▼

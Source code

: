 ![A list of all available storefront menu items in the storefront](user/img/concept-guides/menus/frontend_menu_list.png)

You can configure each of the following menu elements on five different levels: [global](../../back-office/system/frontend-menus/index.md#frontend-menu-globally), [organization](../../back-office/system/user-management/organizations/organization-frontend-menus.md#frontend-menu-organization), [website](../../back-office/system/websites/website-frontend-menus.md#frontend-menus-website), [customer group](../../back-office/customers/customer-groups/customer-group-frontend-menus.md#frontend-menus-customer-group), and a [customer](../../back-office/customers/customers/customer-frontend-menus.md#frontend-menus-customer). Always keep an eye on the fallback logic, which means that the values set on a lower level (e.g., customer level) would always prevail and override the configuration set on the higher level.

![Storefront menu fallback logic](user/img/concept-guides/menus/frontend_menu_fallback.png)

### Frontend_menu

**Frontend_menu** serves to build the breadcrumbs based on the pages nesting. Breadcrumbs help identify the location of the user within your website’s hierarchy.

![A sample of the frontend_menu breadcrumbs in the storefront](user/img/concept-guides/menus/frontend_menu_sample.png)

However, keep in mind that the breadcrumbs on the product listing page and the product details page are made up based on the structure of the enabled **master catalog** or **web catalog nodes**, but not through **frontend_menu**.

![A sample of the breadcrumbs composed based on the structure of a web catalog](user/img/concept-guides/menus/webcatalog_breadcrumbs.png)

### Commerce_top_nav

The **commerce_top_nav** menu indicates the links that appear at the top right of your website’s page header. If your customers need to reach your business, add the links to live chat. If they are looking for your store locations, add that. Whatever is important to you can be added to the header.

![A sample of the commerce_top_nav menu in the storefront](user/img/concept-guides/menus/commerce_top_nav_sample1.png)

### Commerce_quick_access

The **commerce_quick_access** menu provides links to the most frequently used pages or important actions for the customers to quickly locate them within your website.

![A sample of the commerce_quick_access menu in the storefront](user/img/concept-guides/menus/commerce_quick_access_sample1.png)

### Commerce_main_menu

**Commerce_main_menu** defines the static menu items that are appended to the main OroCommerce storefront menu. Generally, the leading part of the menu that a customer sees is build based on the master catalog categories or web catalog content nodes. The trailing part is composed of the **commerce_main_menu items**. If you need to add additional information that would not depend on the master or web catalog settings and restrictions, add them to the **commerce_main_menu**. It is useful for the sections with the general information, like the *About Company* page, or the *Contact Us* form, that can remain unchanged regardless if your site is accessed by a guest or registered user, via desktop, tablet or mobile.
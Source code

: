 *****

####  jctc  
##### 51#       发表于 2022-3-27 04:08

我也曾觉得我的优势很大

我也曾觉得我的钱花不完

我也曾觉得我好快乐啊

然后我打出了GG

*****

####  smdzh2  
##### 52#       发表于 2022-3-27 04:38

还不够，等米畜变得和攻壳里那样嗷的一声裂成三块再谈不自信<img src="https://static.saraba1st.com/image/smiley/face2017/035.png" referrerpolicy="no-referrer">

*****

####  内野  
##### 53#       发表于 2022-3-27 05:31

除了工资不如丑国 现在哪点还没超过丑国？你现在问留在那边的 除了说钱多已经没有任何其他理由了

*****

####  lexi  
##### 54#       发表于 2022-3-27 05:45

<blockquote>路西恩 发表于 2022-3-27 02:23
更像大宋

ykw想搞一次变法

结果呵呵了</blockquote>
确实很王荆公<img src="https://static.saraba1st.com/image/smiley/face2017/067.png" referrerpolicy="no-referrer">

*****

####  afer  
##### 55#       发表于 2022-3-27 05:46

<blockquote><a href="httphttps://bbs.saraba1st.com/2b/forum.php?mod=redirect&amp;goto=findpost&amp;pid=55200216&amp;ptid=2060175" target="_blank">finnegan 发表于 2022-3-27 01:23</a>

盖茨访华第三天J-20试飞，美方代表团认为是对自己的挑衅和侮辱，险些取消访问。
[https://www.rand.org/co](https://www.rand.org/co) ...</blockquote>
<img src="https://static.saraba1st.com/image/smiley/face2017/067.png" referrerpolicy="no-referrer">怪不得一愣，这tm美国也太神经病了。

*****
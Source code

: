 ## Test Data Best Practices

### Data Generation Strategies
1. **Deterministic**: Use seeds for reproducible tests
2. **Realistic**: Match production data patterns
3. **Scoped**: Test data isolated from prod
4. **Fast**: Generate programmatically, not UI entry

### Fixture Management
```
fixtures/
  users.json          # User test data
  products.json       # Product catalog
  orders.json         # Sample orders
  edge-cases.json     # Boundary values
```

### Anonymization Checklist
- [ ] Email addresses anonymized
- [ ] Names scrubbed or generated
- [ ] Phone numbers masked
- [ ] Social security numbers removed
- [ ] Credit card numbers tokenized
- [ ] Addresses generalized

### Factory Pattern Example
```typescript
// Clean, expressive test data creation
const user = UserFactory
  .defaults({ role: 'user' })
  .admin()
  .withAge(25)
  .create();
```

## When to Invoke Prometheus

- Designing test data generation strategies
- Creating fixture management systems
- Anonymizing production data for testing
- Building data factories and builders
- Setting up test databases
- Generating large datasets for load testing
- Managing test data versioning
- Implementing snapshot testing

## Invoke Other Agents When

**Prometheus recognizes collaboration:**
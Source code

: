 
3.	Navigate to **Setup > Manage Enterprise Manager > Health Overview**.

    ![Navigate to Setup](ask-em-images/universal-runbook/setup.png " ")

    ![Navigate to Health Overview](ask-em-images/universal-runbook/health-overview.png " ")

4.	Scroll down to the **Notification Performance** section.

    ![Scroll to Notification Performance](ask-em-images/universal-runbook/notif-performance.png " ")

▲

● EXERCISE GOAL:
List, from the entries above, every line in which the word "images" shows up.

● ANSWER FOR THIS EXERCISE:
    ![Navigate to Setup](ask-em-images/universal-runbook/setup.png " ")
    ![Navigate to Health Overview](ask-em-images/universal-runbook/health-overview.png " ")
    ![Scroll to Notification Performance](ask-em-images/universal-runbook/notif-performance.png " ")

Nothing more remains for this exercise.